En algunas zonas del Ensanche en las que viví, a finales de los 80 y principios de los 90, era imposible salir a la calle entre las 22:00 y las 24:00 de la noche. Era el momento en el que se prendían las hogueras y había euforia, entre otras cosas, porque los primeros despuntes de la globalización habían generado la llegada masiva de pirotecnia china con la consiguiente bajada general de precios. Era imposible estar por las calles con la seguridad de regresar indemne a casa. No sé si hoy eso seguirá así o habrá empeorado. Ni siquiera me interesa.
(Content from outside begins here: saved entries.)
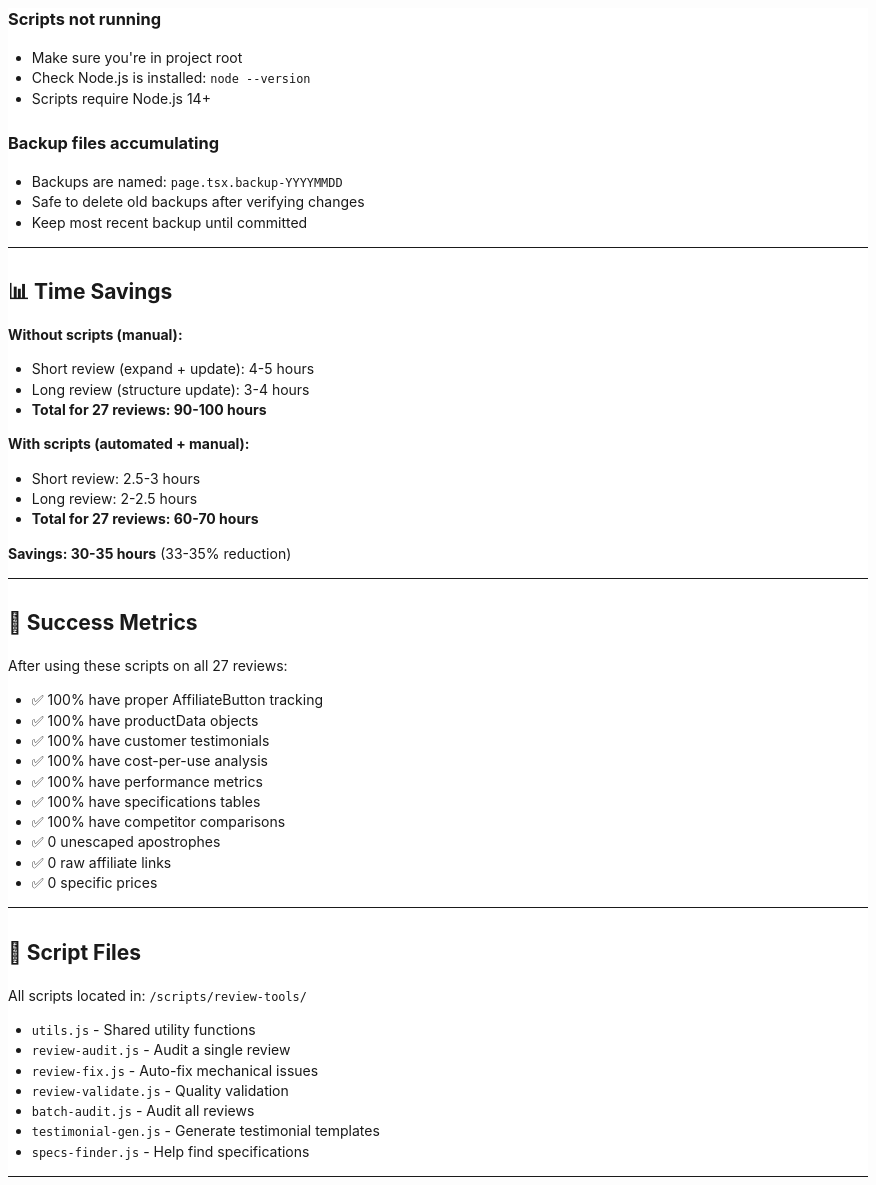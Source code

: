 ### Scripts not running
- Make sure you're in project root
- Check Node.js is installed: `node --version`
- Scripts require Node.js 14+

### Backup files accumulating
- Backups are named: `page.tsx.backup-YYYYMMDD`
- Safe to delete old backups after verifying changes
- Keep most recent backup until committed

---

## 📊 Time Savings

**Without scripts (manual):**
- Short review (expand + update): 4-5 hours
- Long review (structure update): 3-4 hours
- **Total for 27 reviews: 90-100 hours**

**With scripts (automated + manual):**
- Short review: 2.5-3 hours
- Long review: 2-2.5 hours
- **Total for 27 reviews: 60-70 hours**

**Savings: 30-35 hours** (33-35% reduction)

---

## 🎯 Success Metrics

After using these scripts on all 27 reviews:

- ✅ 100% have proper AffiliateButton tracking
- ✅ 100% have productData objects
- ✅ 100% have customer testimonials
- ✅ 100% have cost-per-use analysis
- ✅ 100% have performance metrics
- ✅ 100% have specifications tables
- ✅ 100% have competitor comparisons
- ✅ 0 unescaped apostrophes
- ✅ 0 raw affiliate links
- ✅ 0 specific prices

---

## 📝 Script Files

All scripts located in: `/scripts/review-tools/`

- `utils.js` - Shared utility functions
- `review-audit.js` - Audit a single review
- `review-fix.js` - Auto-fix mechanical issues
- `review-validate.js` - Quality validation
- `batch-audit.js` - Audit all reviews
- `testimonial-gen.js` - Generate testimonial templates
- `specs-finder.js` - Help find specifications

---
El olor a pólvora embriaga. Lo saben todos los que han manejado un arma. Sin embargo, la pólvora china solamente sirve para hacer ruido. Ni embriaga, ni enerva: ensordece. Es como los piñones llegados de China o como los ajos chinos: tienen forma de ajo, los venden como ajo pero ni saben a ajo ni se comportan en los guisos como tales. Me quejo de que China está contribuyendo a hacer polvo nuestra hostelería, nuestra alimentación, nuestra vida cotidiana con sus Todo a 1 euro inservibles e incluso uno de las dos “Puertas Solsticiales”. Es la globalización… otra más de sus delicias.